__Exercise__
The answer must be a bare number: the count of lines below that contain "equal".

------

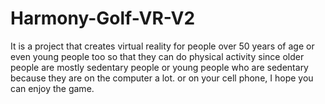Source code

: # Harmony-Golf-VR-V2
It is a project that creates virtual reality for people over 50 years of age or even young people too so that they can do physical activity since older people are mostly sedentary people or young people who are sedentary because they are on the computer a lot. or on your cell phone, I hope you can enjoy the game.
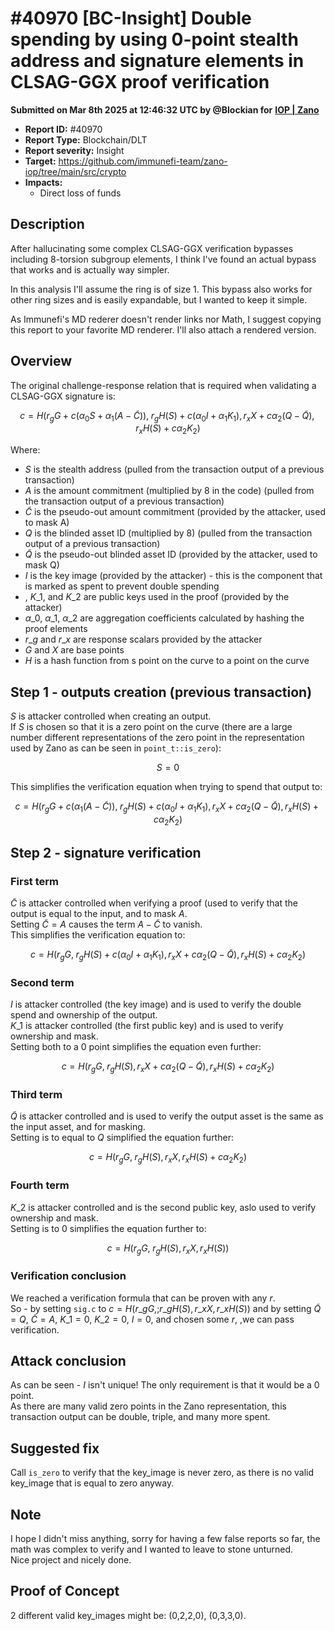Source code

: # #40970 \[BC-Insight] Double spending by using 0-point stealth address and signature elements in CLSAG-GGX proof verification

**Submitted on Mar 8th 2025 at 12:46:32 UTC by @Blockian for** [**IOP | Zano**](https://immunefi.com/audit-competition/iop-zano)

* **Report ID:** #40970
* **Report Type:** Blockchain/DLT
* **Report severity:** Insight
* **Target:** https://github.com/immunefi-team/zano-iop/tree/main/src/crypto
* **Impacts:**
  * Direct loss of funds

## Description

After hallucinating some complex CLSAG-GGX verification bypasses including 8-torsion subgroup elements, I think I've found an actual bypass that works and is actually way simpler.

In this analysis I'll assume the ring is of size 1. This bypass also works for other ring sizes and is easily expandable, but I wanted to keep it simple.

As Immunefi's MD rederer doesn't render links nor Math, I suggest copying this report to your favorite MD renderer. I'll also attach a rendered version.

## Overview

The original challenge-response relation that is required when validating a CLSAG-GGX signature is:

$$
c = H\left( r_gG + c(\alpha_0 S + \alpha_1 (A - \tilde{C})), \; r_gH(S) + c (\alpha_0 I + \alpha_1 K_1), r_xX + c\alpha_2 (Q - \tilde{Q}), r_xH(S) + c\alpha_2K_2 \right)
$$

Where:

* $S$ is the stealth address (pulled from the transaction output of a previous transaction)
* $A$ is the amount commitment (multiplied by 8 in the code) (pulled from the transaction output of a previous transaction)
* $\tilde{C}$ is the pseudo-out amount commitment (provided by the attacker, used to mask A)
* $Q$ is the blinded asset ID (multiplied by 8) (pulled from the transaction output of a previous transaction)
* $\tilde{Q}$ is the pseudo-out blinded asset ID (provided by the attacker, used to mask Q)
* $I$ is the key image (provided by the attacker) - this is the component that is marked as spent to prevent double spending
* , $K\_1$, and $K\_2$ are public keys used in the proof (provided by the attacker)
* $\alpha\_0$, $\alpha\_1$, $\alpha\_2$ are aggregation coefficients calculated by hashing the proof elements
* $r\_g$ and $r\_x$ are response scalars provided by the attacker
* $G$ and $X$ are base points
* $H$ is a hash function from s point on the curve to a point on the curve

## Step 1 - outputs creation (previous transaction)

$S$ is attacker controlled when creating an output.\
If $S$ is chosen so that it is a zero point on the curve (there are a large number different representations of the zero point in the representation used by Zano as can be seen in `point_t::is_zero`):

$$
S = 0
$$

This simplifies the verification equation when trying to spend that output to:

$$
c = H\left( r_gG + c(\alpha_1 (A - \tilde{C})), \; r_gH(S) + c (\alpha_0 I + \alpha_1 K_1), r_xX + c\alpha_2 (Q - \tilde{Q}), r_xH(S) + c\alpha_2K_2 \right)
$$

## Step 2 - signature verification

### First term

$\tilde{C}$ is attacker controlled when verifying a proof (used to verify that the output is equal to the input, and to mask $A$.\
Setting $\tilde{C} = A$ causes the term $A - \tilde{C}$ to vanish.\
This simplifies the verification equation to:

$$
c = H\left( r_gG , \; r_gH(S) + c (\alpha_0 I + \alpha_1 K_1), r_xX + c\alpha_2 (Q - \tilde{Q}), r_xH(S) + c\alpha_2K_2 \right)
$$

### Second term

$I$ is attacker controlled (the key image) and is used to verify the double spend and ownership of the output.\
$K\_1$ is attacker controlled (the first public key) and is used to verify ownership and mask.\
Setting both to a 0 point simplifies the equation even further:

$$
c = H\left( r_gG , \; r_gH(S), r_xX + c\alpha_2 (Q - \tilde{Q}), r_xH(S) + c\alpha_2K_2 \right)
$$

### Third term

$\tilde{Q}$ is attacker controlled and is used to verify the output asset is the same as the input asset, and for masking.\
Setting is to equal to $Q$ simplified the equation further:

$$
c = H\left( r_gG , \; r_gH(S), r_xX, r_xH(S) + c\alpha_2K_2 \right)
$$

### Fourth term

$K\_2$ is attacker controlled and is the second public key, aslo used to verify ownership and mask.\
Setting is to 0 simplifies the equation further to:

$$
c = H\left( r_gG , \; r_gH(S), r_xX, r_xH(S)\right)
$$

### Verification conclusion

We reached a verification formula that can be proven with any $r$.\
So - by setting `sig.c` to $c = H\left( r\_gG , ; r\_gH(S), r\_xX, r\_xH(S)\right)$ and by setting $\tilde{Q}=Q$, $\tilde{C}=A$, $K\_1=0$, $K\_2=0$, $I=0$, and chosen some $r$, ,we can pass verification.

## Attack conclusion

As can be seen - $I$ isn't unique! The only requirement is that it would be a 0 point.\
As there are many valid zero points in the Zano representation, this transaction output can be double, triple, and many more spent.

## Suggested fix

Call `is_zero` to verify that the key\_image is never zero, as there is no valid key\_image that is equal to zero anyway.

## Note

I hope I didn't miss anything, sorry for having a few false reports so far, the math was complex to verify and I wanted to leave to stone unturned.\
Nice project and nicely done.

## Proof of Concept

2 different valid key\_images might be: (0,2,2,0), (0,3,3,0).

------

__Solution for this problem__
3